Creating Brand New Websites for 2023 with Custom CMSRewriting and splitting my website to multiple new websites for enhanced performance and a richer set of features and custom CMS.
I've been busy during the past few months completely redeveloping and enhancing my site (https://lonewolfonline.net) for better performance, greater flexibility and ease of maintainability.
My site was previously powered by WordPress and contained over 1200 posts and pages with nearly 7000 images (plus assorted smaller images and thumbnails for each - nearly 45,000 files in total). The site wasn't just a blog, my content covered multiple subjects from photography to web design, software engineering to the paranormal. I wanted a way to split this content into separate sites, whilst maintaining a single administration interface and a common media gallery. At this time, WordPress is unable to do this without using hacks or complex plugins, and even then WordPress multisite didn't give me all the features I was looking for.
In addition to spitting the sites and having one single place to administrate them, I was also looking to decrease disc usage and improve page performance. WordPress is notoriously bad at performance and requires third-party caching plugins to work optimally. These create large numbers of files and consume a huge amount of disc space, which was causing problems with my usage and backups.
I looked at various other Content Management Systems (CMS), before eventually deciding to write my own, built from scratch. My first website was written this way so it seemed fitting that 20 years later I return to the old methods.
My new website system uses a bespoke PHP application built on my own MVC framework with a MySQL backend. This allows me to manage pages and images in one location, link between them and generally do all the normal CMS functions.
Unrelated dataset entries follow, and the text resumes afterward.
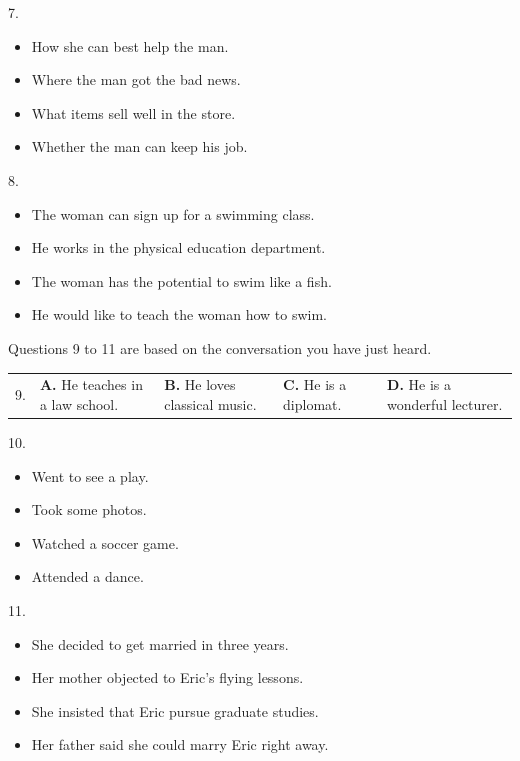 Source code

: \documentclass[UTF8,11pt]{ctexart}
\begin{document}
7.


\begin{itemize}[leftmargin=2em,itemsep=.2em,topsep=.4em]\item[A.] How she can best help the man.
\item[B.] Where the man got the bad news.
\item[C.] What items sell well in the store.
\item[D.] Whether the man can keep his job.
\end{itemize}

8.


\begin{itemize}[leftmargin=2em,itemsep=.2em,topsep=.4em]\item[A.] The woman can sign up for a swimming class.
\item[B.] He works in the physical education department.
\item[C.] The woman has the potential to swim like a fish.
\item[D.] He would like to teach the woman how to swim.
\end{itemize}

Questions 9 to 11 are based on the conversation you have just heard.


\noindent\begin{tabularx}{\linewidth}{@{}lXXXX@{}}9. & \textbf{A.} He teaches in a law school. & \textbf{B.} He loves classical music. & \textbf{C.} He is a diplomat. & \textbf{D.} He is a wonderful lecturer.\\\end{tabularx}\par

10.


\begin{itemize}[leftmargin=2em,itemsep=.2em,topsep=.4em]\item[A.] Went to see a play.
\item[C.] Took some photos.
\end{itemize}

\begin{itemize}[leftmargin=2em,itemsep=.2em,topsep=.4em]\item[B.] Watched a soccer game.
\item[D.] Attended a dance.
\end{itemize}

11.


\begin{itemize}[leftmargin=2em,itemsep=.2em,topsep=.4em]\item[A.] She decided to get married in three years.
\item[B.] Her mother objected to Eric’s flying lessons.
\item[C.] She insisted that Eric pursue graduate studies.
\item[D.] Her father said she could marry Eric right away.
\end{itemize}
\end{document}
In addition, my CMS allows me to extend it to not only provide a website CMS and digital asset management system, but it can also parse Apache log files and provide page usage statistics, visitor tracking, SEO information, broken links, redirect manager and a lot more! I have dashboards set up to see how pages are doing, and any broken links and keep an eye on how things are performing.
My new website system also allows me to export all the site contents to a folder - static HTML and generated thumbnails / watermarked images. This folder is then uploaded to the web server. PHP is not used on the server anymore, meaning files can be served lightning-fast.
The second big change I have made to my new websites is splitting all my content into six distinct websites, each of which uses the same theme and layout with a few tweaks. This helps create a feeling of "brand unity" while remaining separate websites.
- My Personal Blog - Tim Trott's Blog.
- Tim Trott Photography - Photography tutorials, equipment and digital workflow.
- Perfect Astronomy - Astronomy and Astrophotography.
- Azulia Designs - Web Development and design.
- Lonewolf Online - Computers, Gadgets and tech.
- Your Paranormal - Paranormal Research.
Splitting the content across multiple new websites like this has several advantages. Firstly it's easier for me to manage and maintain. Secondly, it allows each domain name to be targeted separately in Google, theoretically improving the SEO and for better ad targeting. That brings me to the next point, which is the addition of adverts to my sites. I've had to do this because the servers I use are not free, the domains are not free, costs keep increasing and it takes considerable time and effort to produce all the content and keep things running smoothly. A few unobtrusive adverts shouldn't be too annoying.